[Dataset entries]

· · · · · · ·

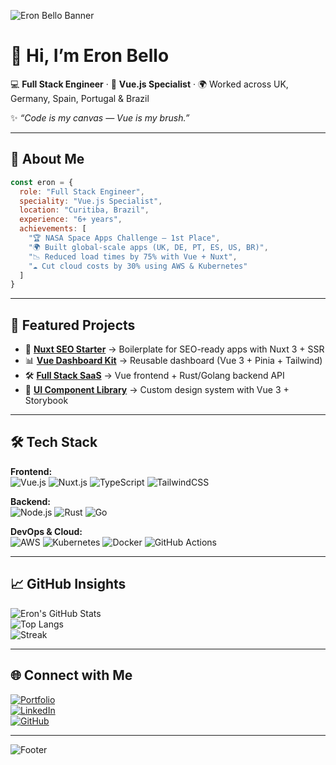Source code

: <!-- Banner -->
![Eron Bello Banner](https://capsule-render.vercel.app/api?type=waving&color=2ecc71&height=200&section=header&text=Eron%20Bello%20🚀&fontSize=50&fontColor=fff&animation=twinkling)

# 👋 Hi, I’m Eron Bello  

💻 **Full Stack Engineer** · 🎨 **Vue.js Specialist** · 🌍 Worked across UK, Germany, Spain, Portugal & Brazil  

✨ *“Code is my canvas — Vue is my brush.”*  

---

## 🧩 About Me

```js
const eron = {
  role: "Full Stack Engineer",
  speciality: "Vue.js Specialist",
  location: "Curitiba, Brazil",
  experience: "6+ years",
  achievements: [
    "🏆 NASA Space Apps Challenge – 1st Place",
    "🌍 Built global-scale apps (UK, DE, PT, ES, US, BR)",
    "📉 Reduced load times by 75% with Vue + Nuxt",
    "☁️ Cut cloud costs by 30% using AWS & Kubernetes"
  ]
}
```

---

## 🚀 Featured Projects

- 🧭 [**Nuxt SEO Starter**](#) → Boilerplate for SEO-ready apps with Nuxt 3 + SSR  
- 📊 [**Vue Dashboard Kit**](#) → Reusable dashboard (Vue 3 + Pinia + Tailwind)  
- 🛠️ [**Full Stack SaaS**](#) → Vue frontend + Rust/Golang backend API  
- 🎨 [**UI Component Library**](#) → Custom design system with Vue 3 + Storybook  

---

## 🛠️ Tech Stack

**Frontend:**  
![Vue.js](https://img.shields.io/badge/Vue.js-35495E?style=flat-square&logo=vuedotjs&logoColor=4FC08D) 
![Nuxt.js](https://img.shields.io/badge/Nuxt-181717?style=flat-square&logo=nuxt.js&logoColor=4FC08D) 
![TypeScript](https://img.shields.io/badge/TypeScript-3178C6?style=flat-square&logo=typescript&logoColor=white) 
![TailwindCSS](https://img.shields.io/badge/TailwindCSS-38B2AC?style=flat-square&logo=tailwind-css&logoColor=white)  

**Backend:**  
![Node.js](https://img.shields.io/badge/Node.js-43853D?style=flat-square&logo=node.js&logoColor=white) 
![Rust](https://img.shields.io/badge/Rust-000000?style=flat-square&logo=rust&logoColor=white) 
![Go](https://img.shields.io/badge/Go-00ADD8?style=flat-square&logo=go&logoColor=white)  

**DevOps & Cloud:**  
![AWS](https://img.shields.io/badge/AWS-232F3E?style=flat-square&logo=amazon-aws&logoColor=FF9900) 
![Kubernetes](https://img.shields.io/badge/Kubernetes-326ce5.svg?style=flat-square&logo=kubernetes&logoColor=white) 
![Docker](https://img.shields.io/badge/Docker-2496ED?style=flat-square&logo=docker&logoColor=white) 
![GitHub Actions](https://img.shields.io/badge/GitHub%20Actions-2088FF?style=flat-square&logo=github-actions&logoColor=white)  

---

## 📈 GitHub Insights

![Eron's GitHub Stats](https://github-readme-stats.vercel.app/api?username=Eronbello&show_icons=true&theme=vue-dark)  
![Top Langs](https://github-readme-stats.vercel.app/api/top-langs/?username=Eronbello&layout=compact&theme=vue-dark)  
![Streak](https://streak-stats.demolab.com?user=Eronbello&theme=vue-dark&hide_border=true)  

---

## 🌐 Connect with Me

[![Portfolio](https://img.shields.io/badge/Portfolio-eron.vercel.app-black?style=for-the-badge&logo=vercel)](https://eron.vercel.app)  
[![LinkedIn](https://img.shields.io/badge/LinkedIn-eronbello-0077B5?style=for-the-badge&logo=linkedin)](https://www.linkedin.com/in/eronbello)  
[![GitHub](https://img.shields.io/badge/GitHub-EronBello-181717?style=for-the-badge&logo=github)](https://github.com/Eronbello)  

---

![Footer](https://capsule-render.vercel.app/api?type=waving&color=2ecc71&height=100&section=footer)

· · · · · · ·

» **INSTRUCTIONS TO FOLLOW**:
Say how many lines in the entries above contain the string "capsule". Give the number by itself.

» **EXERCISE OUTPUT**:
2